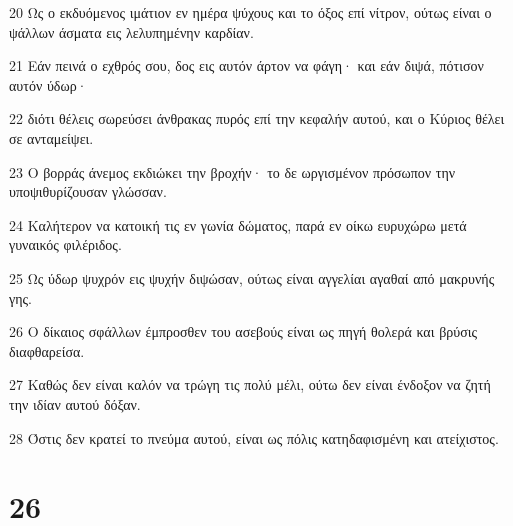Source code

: \par 20 Ως ο εκδυόμενος ιμάτιον εν ημέρα ψύχους και το όξος επί νίτρον, ούτως είναι ο ψάλλων άσματα εις λελυπημένην καρδίαν.
\par 21 Εάν πεινά ο εχθρός σου, δος εις αυτόν άρτον να φάγη· και εάν διψά, πότισον αυτόν ύδωρ·
\par 22 διότι θέλεις σωρεύσει άνθρακας πυρός επί την κεφαλήν αυτού, και ο Κύριος θέλει σε ανταμείψει.
\par 23 Ο βορράς άνεμος εκδιώκει την βροχήν· το δε ωργισμένον πρόσωπον την υποψιθυρίζουσαν γλώσσαν.
\par 24 Καλήτερον να κατοική τις εν γωνία δώματος, παρά εν οίκω ευρυχώρω μετά γυναικός φιλέριδος.
\par 25 Ως ύδωρ ψυχρόν εις ψυχήν διψώσαν, ούτως είναι αγγελίαι αγαθαί από μακρυνής γης.
\par 26 Ο δίκαιος σφάλλων έμπροσθεν του ασεβούς είναι ως πηγή θολερά και βρύσις διαφθαρείσα.
\par 27 Καθώς δεν είναι καλόν να τρώγη τις πολύ μέλι, ούτω δεν είναι ένδοξον να ζητή την ιδίαν αυτού δόξαν.
\par 28 Όστις δεν κρατεί το πνεύμα αυτού, είναι ως πόλις κατηδαφισμένη και ατείχιστος.

\chapter{26}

■ ■ ■ ■

_WHAT NEEDS TO BE DONE:_ Leaving out any images, restate every record word for word.

_TASK ANSWER:_
Source code

: \par 20 Ως ο εκδυόμενος ιμάτιον εν ημέρα ψύχους και το όξος επί νίτρον, ούτως είναι ο ψάλλων άσματα εις λελυπημένην καρδίαν.
\par 21 Εάν πεινά ο εχθρός σου, δος εις αυτόν άρτον να φάγη· και εάν διψά, πότισον αυτόν ύδωρ·
\par 22 διότι θέλεις σωρεύσει άνθρακας πυρός επί την κεφαλήν αυτού, και ο Κύριος θέλει σε ανταμείψει.
\par 23 Ο βορράς άνεμος εκδιώκει την βροχήν· το δε ωργισμένον πρόσωπον την υποψιθυρίζουσαν γλώσσαν.
\par 24 Καλήτερον να κατοική τις εν γωνία δώματος, παρά εν οίκω ευρυχώρω μετά γυναικός φιλέριδος.
\par 25 Ως ύδωρ ψυχρόν εις ψυχήν διψώσαν, ούτως είναι αγγελίαι αγαθαί από μακρυνής γης.
\par 26 Ο δίκαιος σφάλλων έμπροσθεν του ασεβούς είναι ως πηγή θολερά και βρύσις διαφθαρείσα.
\par 27 Καθώς δεν είναι καλόν να τρώγη τις πολύ μέλι, ούτω δεν είναι ένδοξον να ζητή την ιδίαν αυτού δόξαν.
\par 28 Όστις δεν κρατεί το πνεύμα αυτού, είναι ως πόλις κατηδαφισμένη και ατείχιστος.

\chapter{26}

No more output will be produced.